Let’s take a look at Web3’s ancestors, Web1 and Web2, so we can understand what it’s all about.
- Web1 was the earliest version of the internet, which existed between the 1900s and the early 2000s. In this version, content was delivered via texts and graphics to users who could only consume the content but not interact with it.
- Web2 is what we have now, an interactive and social web where companies can build revolutionary apps that allow users to become creators. It’s centralised, i.e. controlled by companies or governments who can decide when websites, apps or content can be taken down with little input from users.
- On Web2, apps are only available for as long as the company that owns them decides. Streaming sites can shut down, online games can upload patches users don’t like (yes, I’m looking at you Riot Games), and traditional banks can freeze bank accounts when the government demands it.
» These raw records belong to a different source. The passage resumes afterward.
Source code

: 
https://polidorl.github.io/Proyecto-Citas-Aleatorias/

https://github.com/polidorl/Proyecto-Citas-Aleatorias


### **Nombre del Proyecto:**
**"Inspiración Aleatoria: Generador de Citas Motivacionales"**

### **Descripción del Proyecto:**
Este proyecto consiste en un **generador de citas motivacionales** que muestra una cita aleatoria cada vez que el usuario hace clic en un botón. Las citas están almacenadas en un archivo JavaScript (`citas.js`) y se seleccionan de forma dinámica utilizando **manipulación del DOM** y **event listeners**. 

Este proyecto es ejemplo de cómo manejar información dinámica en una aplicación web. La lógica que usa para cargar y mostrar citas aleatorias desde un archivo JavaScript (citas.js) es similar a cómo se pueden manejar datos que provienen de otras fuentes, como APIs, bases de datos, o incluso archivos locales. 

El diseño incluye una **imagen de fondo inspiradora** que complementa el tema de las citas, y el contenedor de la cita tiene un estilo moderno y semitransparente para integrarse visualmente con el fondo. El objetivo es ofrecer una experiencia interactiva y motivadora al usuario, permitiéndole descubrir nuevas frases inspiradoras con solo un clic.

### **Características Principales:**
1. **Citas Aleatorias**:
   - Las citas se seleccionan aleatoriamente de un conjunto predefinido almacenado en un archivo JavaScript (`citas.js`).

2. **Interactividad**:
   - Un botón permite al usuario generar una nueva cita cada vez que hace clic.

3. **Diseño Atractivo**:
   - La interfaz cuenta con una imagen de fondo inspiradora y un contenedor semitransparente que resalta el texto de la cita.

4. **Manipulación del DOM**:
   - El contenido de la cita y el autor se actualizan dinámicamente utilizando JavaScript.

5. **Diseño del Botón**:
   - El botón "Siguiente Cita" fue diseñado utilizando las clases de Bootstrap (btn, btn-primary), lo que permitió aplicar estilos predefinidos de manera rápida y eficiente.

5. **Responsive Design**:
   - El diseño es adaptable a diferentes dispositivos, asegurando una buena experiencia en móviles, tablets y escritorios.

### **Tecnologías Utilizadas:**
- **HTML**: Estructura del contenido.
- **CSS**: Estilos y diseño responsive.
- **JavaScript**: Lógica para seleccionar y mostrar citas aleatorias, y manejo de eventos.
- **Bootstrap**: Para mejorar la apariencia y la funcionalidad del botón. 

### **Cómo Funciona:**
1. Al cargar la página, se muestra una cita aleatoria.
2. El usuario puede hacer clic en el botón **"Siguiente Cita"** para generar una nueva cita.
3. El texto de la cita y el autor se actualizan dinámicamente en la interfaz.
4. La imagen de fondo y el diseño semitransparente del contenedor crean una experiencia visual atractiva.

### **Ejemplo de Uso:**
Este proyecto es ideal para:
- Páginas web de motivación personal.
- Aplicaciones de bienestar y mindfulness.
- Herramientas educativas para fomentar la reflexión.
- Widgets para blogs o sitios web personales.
How Web3 works: Web3 will be built on the blockchain working independently from different parts of the world.
On Web3, decisions regarding the design and operation of products and funds—including crypto—will be made by communities of people called Decentralised Autonomous Organisations (DAOs), and not governments or companies. So if you find an app or product you like, you can join the DAO of that product, buy shares and vote on which changes should be made.
For example, if you joined TechCabal’s DAO, you’ll get to decide how we upgrade or downgrade depending on how much shares you have in the DAO.
5. Decentralised Autonomous Organisations (DAOs)
DAOs or Decentralised Autonomous Organisations are social communities that will create rules and regulations which will be embedded in programming codes.
How it works: Unlike conventional organisations like TechCabal, which have managers and boards of directors that govern it, DAOs are governed by communities—who don’t have to be developers of the product. DAOs are created by developers who decide on a set of rules and embed it in—digital contracts on blockchain that are executed when certain conditions are met.
The communities decide what happens to the products attached to that DAO, what upgrades to make and when to make it. Each DAO will have its own token which will be sold to its community members, and the more tokens you have, the heavier your stake and voting rights.